[Stored data entries]
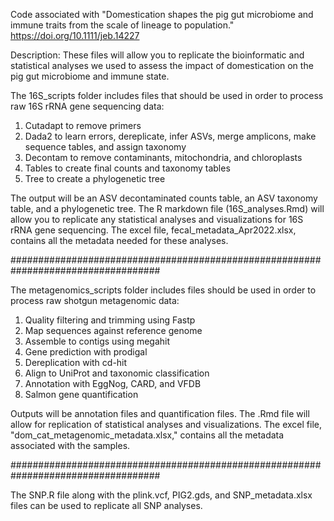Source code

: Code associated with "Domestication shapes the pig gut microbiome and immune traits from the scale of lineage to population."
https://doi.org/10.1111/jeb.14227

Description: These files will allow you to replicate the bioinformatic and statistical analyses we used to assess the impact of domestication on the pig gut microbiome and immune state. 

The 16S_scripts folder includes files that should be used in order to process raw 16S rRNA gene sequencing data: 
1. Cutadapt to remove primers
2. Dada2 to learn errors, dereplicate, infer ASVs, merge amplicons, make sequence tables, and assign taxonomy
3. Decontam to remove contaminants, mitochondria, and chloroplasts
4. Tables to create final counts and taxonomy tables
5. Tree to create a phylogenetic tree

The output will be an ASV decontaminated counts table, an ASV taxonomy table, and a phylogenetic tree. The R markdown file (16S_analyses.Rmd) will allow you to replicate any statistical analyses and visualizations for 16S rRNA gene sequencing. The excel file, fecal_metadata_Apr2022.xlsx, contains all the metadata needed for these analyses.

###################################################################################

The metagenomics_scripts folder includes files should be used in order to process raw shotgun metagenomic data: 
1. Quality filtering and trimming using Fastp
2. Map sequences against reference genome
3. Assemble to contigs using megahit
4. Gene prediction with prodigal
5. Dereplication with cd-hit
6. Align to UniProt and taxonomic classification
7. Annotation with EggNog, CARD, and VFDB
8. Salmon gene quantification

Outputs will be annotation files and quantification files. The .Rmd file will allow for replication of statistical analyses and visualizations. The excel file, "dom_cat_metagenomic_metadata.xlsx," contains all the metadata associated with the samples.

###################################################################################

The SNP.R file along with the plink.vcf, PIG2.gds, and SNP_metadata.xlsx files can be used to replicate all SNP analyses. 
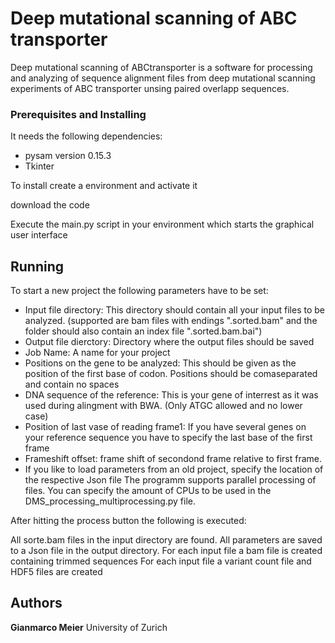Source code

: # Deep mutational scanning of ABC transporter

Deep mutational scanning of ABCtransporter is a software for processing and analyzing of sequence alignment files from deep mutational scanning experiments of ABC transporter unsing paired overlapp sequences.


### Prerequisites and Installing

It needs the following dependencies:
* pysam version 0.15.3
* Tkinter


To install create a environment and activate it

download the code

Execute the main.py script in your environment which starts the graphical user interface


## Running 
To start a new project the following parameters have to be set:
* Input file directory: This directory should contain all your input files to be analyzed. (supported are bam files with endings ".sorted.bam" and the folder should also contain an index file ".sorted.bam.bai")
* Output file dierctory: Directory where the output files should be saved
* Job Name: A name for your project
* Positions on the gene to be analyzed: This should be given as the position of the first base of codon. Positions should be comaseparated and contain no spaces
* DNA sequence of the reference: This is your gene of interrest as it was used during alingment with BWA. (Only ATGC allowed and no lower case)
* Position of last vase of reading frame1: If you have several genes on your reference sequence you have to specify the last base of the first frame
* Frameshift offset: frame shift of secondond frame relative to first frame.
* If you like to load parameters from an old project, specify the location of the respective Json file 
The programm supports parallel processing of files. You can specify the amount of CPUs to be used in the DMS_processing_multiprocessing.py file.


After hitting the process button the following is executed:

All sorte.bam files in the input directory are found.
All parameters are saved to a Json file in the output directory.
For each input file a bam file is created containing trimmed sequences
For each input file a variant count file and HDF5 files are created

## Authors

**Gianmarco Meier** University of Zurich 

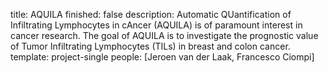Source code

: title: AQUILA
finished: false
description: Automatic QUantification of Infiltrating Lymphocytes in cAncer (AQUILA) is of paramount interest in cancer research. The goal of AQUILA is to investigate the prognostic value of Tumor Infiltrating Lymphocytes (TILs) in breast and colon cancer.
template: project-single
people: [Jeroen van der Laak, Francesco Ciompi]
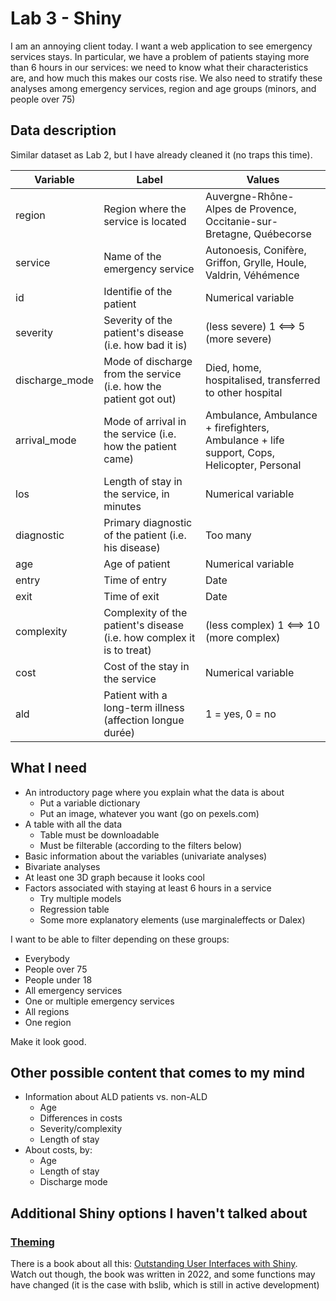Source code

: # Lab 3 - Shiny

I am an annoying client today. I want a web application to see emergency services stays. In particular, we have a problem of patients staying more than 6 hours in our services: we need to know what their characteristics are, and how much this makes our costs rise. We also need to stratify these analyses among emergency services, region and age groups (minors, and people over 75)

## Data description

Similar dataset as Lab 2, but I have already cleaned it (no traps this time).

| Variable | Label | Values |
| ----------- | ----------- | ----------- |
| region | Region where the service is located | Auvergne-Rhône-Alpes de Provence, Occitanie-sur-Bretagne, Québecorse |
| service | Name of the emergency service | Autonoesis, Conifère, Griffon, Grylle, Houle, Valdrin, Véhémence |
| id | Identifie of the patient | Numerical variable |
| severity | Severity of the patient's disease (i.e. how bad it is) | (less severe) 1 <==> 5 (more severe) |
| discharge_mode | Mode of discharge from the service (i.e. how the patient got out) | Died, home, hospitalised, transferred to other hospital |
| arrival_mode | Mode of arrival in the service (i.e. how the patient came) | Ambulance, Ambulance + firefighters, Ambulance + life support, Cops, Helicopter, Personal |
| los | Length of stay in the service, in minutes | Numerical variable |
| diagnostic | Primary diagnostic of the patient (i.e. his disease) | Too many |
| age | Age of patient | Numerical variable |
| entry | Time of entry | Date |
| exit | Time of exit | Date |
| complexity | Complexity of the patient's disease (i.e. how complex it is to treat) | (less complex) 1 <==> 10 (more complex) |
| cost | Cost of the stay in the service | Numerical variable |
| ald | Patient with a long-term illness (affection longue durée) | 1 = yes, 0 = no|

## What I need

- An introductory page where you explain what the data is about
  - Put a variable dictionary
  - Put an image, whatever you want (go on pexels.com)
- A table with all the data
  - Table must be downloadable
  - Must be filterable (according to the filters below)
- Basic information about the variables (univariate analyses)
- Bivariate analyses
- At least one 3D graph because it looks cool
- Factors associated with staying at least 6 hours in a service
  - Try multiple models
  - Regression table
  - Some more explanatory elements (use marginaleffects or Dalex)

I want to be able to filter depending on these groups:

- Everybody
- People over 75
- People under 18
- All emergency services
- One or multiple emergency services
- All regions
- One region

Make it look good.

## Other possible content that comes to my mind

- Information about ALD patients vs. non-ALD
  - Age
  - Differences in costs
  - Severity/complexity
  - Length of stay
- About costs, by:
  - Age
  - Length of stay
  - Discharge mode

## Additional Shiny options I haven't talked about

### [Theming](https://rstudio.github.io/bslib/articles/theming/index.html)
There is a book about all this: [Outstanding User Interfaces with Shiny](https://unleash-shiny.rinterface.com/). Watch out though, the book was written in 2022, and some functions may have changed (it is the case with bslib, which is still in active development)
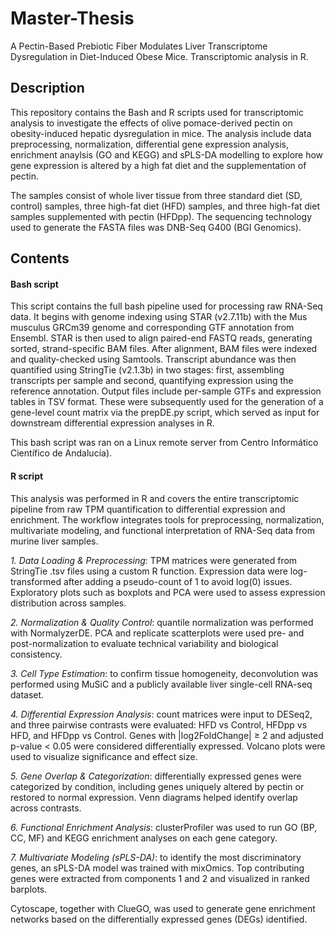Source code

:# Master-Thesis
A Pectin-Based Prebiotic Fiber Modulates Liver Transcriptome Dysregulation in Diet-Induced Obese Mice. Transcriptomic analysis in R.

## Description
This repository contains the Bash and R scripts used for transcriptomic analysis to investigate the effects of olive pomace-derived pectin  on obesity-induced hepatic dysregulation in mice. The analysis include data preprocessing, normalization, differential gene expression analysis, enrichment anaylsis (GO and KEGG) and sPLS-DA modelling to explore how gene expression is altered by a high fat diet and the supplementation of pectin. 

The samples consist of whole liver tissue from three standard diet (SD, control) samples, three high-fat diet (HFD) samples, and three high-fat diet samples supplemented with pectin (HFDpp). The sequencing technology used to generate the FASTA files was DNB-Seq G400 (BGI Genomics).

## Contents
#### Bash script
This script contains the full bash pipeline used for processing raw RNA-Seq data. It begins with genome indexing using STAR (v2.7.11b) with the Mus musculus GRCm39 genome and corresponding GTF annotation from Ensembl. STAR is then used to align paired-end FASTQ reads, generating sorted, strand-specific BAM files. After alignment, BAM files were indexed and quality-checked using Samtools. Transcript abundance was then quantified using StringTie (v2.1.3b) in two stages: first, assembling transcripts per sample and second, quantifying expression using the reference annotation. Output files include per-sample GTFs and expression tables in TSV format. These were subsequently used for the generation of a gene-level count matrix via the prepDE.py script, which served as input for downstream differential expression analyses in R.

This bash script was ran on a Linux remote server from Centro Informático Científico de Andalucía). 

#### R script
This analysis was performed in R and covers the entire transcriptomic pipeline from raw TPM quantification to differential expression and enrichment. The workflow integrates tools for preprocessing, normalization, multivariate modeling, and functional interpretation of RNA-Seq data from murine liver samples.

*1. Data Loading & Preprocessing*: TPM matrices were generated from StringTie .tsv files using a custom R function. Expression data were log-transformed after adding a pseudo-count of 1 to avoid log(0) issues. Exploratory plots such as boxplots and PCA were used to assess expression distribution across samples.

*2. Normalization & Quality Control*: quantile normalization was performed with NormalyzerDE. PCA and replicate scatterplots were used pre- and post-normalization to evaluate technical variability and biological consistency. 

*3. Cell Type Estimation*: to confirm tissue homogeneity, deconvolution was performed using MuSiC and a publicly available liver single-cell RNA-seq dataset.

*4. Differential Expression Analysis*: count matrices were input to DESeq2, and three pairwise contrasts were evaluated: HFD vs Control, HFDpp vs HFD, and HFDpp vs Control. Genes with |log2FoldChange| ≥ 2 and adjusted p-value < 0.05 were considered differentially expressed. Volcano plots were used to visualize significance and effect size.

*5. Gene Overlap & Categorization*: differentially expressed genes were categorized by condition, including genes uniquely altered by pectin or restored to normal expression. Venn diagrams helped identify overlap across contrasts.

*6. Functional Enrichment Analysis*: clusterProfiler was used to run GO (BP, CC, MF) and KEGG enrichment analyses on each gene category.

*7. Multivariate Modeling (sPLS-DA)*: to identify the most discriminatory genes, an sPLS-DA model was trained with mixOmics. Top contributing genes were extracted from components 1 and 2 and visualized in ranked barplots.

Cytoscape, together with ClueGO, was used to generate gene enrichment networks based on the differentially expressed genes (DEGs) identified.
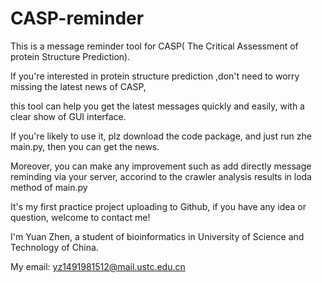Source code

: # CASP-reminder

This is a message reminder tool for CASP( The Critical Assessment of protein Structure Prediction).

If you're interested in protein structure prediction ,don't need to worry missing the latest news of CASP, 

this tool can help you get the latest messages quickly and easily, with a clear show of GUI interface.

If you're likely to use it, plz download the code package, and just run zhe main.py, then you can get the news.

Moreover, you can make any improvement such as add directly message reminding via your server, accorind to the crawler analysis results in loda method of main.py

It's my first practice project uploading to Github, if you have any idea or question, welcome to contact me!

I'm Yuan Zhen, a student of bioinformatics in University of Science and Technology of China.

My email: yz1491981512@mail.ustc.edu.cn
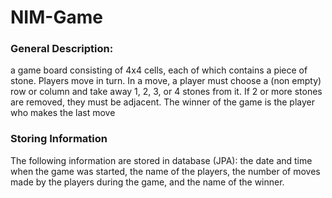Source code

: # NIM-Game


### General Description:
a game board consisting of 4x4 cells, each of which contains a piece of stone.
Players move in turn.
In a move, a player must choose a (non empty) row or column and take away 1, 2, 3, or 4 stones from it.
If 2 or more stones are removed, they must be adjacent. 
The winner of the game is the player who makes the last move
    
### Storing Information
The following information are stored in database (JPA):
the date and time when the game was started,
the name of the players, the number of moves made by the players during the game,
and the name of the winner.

What to do >>
Please copy out from the data above, without any picture, exactly the lines running from the one that holds "The SNP.R file" through the one that holds "scanning of ABC transporter", and nothing beyond them.

Exercise output >>
The SNP.R file along with the plink.vcf, PIG2.gds, and SNP_metadata.xlsx files can be used to replicate all SNP analyses. 
Source code

: # Deep mutational scanning of ABC transporter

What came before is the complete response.